In the heyday of the album, the focus would be both on what makes a great album and what tracks would work on radio, and later MTV. Now all the considerations are rolled into the song itself, the central currency of the streaming era.

20 years of dna of hits

To illustrate just how significant this change is, we have taken a snapshot of the Billboard Top 10, now and 20 years ago. The caveats here are that this is just that: a snapshot in time, rather than a comprehensive data analysis – and it is a view of just the very top of the pile, the megahits of the day. Nonetheless, it provides some clear illustration of how the DNA of a hit has changed over the course of 20 years:

  • Shorter, snappier songs: The average length of the top 10 hits has fallen by 16% to 221.5 seconds (three minutes and 42 seconds, down from four minutes and 22 seconds). Meanwhile, intros have fallen from 13.1 seconds to 7.4 seconds. In the streaming economy where release schedules are weaponised with increased volume and velocity of releases, there is often just one chance to catch the attention of the listener. With ever fewer younger music fans listening to radio, there is little opportunity for the listener to hear the track again if they skip it in their streaming playlist.
  • Hip Hop’s apogee: The July 2000 top 10 was evenly split between pop, rock and RnB, with the latter two having the edge. In today’s top 10 Hip Hop reigns supreme, accounting for six of the top 10 tracks. Starting with the rise of EDM and now continued with Hip Hop, the hits business has become more focused, doubling down on one leading genre and in turn making it even more dominant.
  • The industrialisation of songwriting: As the buy side of the song equation, record labels are reshaping songwriting by pulling together teams of songwriters to create genetically modified hits. The more top-class songwriters, so the logic goes, the greater the chance of a hit. The average number of songwriters increased from 2.4 per track in 2000 to 4 in 2020. The upside for songwriters is more work, the downside is having to share already small streaming royalties with a larger number of people. Interestingly, the average age of songwriters increased from just under 27 to just over 31. It points to longer careers for songwriters but it does beg the question whether this means songwriters’ life experiences are that little bit more distant from those of young music fans.
  • The rise of the featured artist: Adding super star collaborators onto tracks has become a go-to strategy for streaming-era hits. In the July 2000 top 10, none of the tracks had a featured artist, by July 2020 that share had jumped to 60%.
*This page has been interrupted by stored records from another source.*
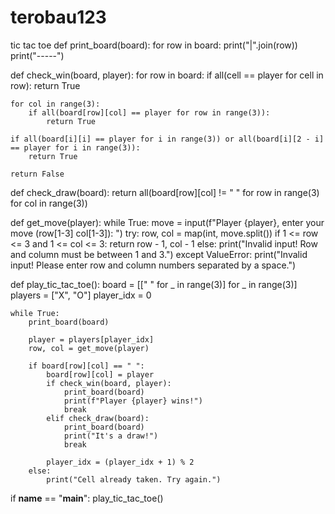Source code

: # terobau123
tic tac toe
def print_board(board):
    for row in board:
        print("|".join(row))
        print("-----")


def check_win(board, player):
    for row in board:
        if all(cell == player for cell in row):
            return True

    for col in range(3):
        if all(board[row][col] == player for row in range(3)):
            return True

    if all(board[i][i] == player for i in range(3)) or all(board[i][2 - i] == player for i in range(3)):
        return True

    return False


def check_draw(board):
    return all(board[row][col] != " " for row in range(3) for col in range(3))


def get_move(player):
    while True:
        move = input(f"Player {player}, enter your move (row[1-3] col[1-3]): ")
        try:
            row, col = map(int, move.split())
            if 1 <= row <= 3 and 1 <= col <= 3:
                return row - 1, col - 1
            else:
                print("Invalid input! Row and column must be between 1 and 3.")
        except ValueError:
            print("Invalid input! Please enter row and column numbers separated by a space.")


def play_tic_tac_toe():
    board = [[" " for _ in range(3)] for _ in range(3)]
    players = ["X", "O"]
    player_idx = 0

    while True:
        print_board(board)

        player = players[player_idx]
        row, col = get_move(player)

        if board[row][col] == " ":
            board[row][col] = player
            if check_win(board, player):
                print_board(board)
                print(f"Player {player} wins!")
                break
            elif check_draw(board):
                print_board(board)
                print("It's a draw!")
                break

            player_idx = (player_idx + 1) % 2
        else:
            print("Cell already taken. Try again.")

if __name__ == "__main__":
    play_tic_tac_toe()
The dominant theme underpinning these changes in the DNA of hits is reducing risk. More songwriters, more collaborations, shorter songs, shorter intros, fewer genres all point to honing a formula, following a blueprint for success. This evolution will continue to gather pace until the next format shift rewrites the rules. Until then, record labels, songwriters and artists need to ask themselves whether they are striking the right balance between business and creativity. If they are not getting it right, then the inevitability is that (at the hit end of the market) pop will eat itself. And if it does, expect an audience shift away from the increasingly homogenised head, down to the more diverse tail.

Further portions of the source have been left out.